How to show a group is cyclic?
One question asking if $\mathbb{Z}^*_{21}$ is cyclic.
I know that the cyclic group must have a generator which can generate all of the elements within the group.
But does this kind of question requires me to exhaustively find out a generator? Or is there any more efficient method to quickly determine if a group is a cyclic group?
A finite group is cyclic if, and only if, it has precisely one subgroup of each divisor of its order. So if you find two subgroups of the same order, then the group is not cyclic, and that can help sometimes.
However, $Z^*_{21}$ is a rather small group, so you can easily check all elements for generators.

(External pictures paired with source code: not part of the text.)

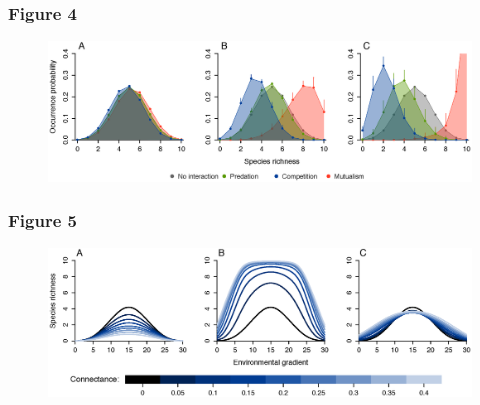 \newpage

%
\subsubsection*{Figure 4}
\begin{figure}[h!]
\centering
\includegraphics [width=\textwidth]{./chapitre1/fig4.eps}
\caption{}
\label{fig4}
\end{figure}

\newpage

%
\subsubsection*{Figure 5}
\begin{figure}[h!]
\centering
\includegraphics [width=\textwidth]{./chapitre1/fig5.eps}
\caption{}
\label{fig5}
\end{figure}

If an abelian group has elements of order $m$ and $n$, then it also has an element of order $lcm(m,n)$, so that is another potential way to cut down on the work you have to do. So, for example, if you were to find an element of order $4$ and one of order $3$ in your group, you would know that there would have to be an element of order $12$, so it would be cyclic.
It turns out that there is an explicit characterization of $\mathbb{Z}_n^{\times}$ that depends on the factorization of $n$; in your case this becomes $\mathbb{Z}_{21}^{\times} \cong \mathbb{Z}_3^{\times} \times \mathbb{Z}_7^{\times}$, so once you know this theorem, showing whether this group is cyclic or not becomes pretty easy.
In practice, to show $(\mathbf Z/n\mathbf Z)^\times$ is not cyclic you can look for a "fake" square root of $1$, i.e., a solution to $a^2 \equiv 1 \bmod n$ with $a \not\equiv \pm 1 \bmod n$. Then there are at least two subgroups of order $2$, so this group is not cyclic.
I believe this is the same as what KCd said, but I will be more specific. $Z^*_{21}$ contains two subgroups of order 2, namely $<8>$ and $<13>$. However, for $Z^*_{21}$ to be cyclic, it must have only one subgroup of order 2. This fact comes from the fundamental theorem of cyclic groups:
Every subgroup of a cyclic group is cyclic. Moreover, if $|a| = n$, then the order of any subgroup of $<a>$ is a divisor of $n$; and, for each positive divisor $k$ of $n$, the group $<a>$ has exactly one subgroup of order k–namely, $<a ^{n/k}>$. http://www.cs.earlham.edu/~seth/class/math420/Portfolio.pdf
In the context of your question, we apply this theorem by supposing $Z^*_{21}$ is cyclic. Then let $a\in{Z^*_{21}}$ such that $<a>=Z^*_{21}$. Thus $|a|=12$. Since 2 divides 12, by the fundamental theorem of cyclic groups, $<a>$ has exactly one subgroup of order 2. However we know that $Z^*_{21}$ possesses two subgroups of order 2. So, $Z^*_{21}$ is not cyclic.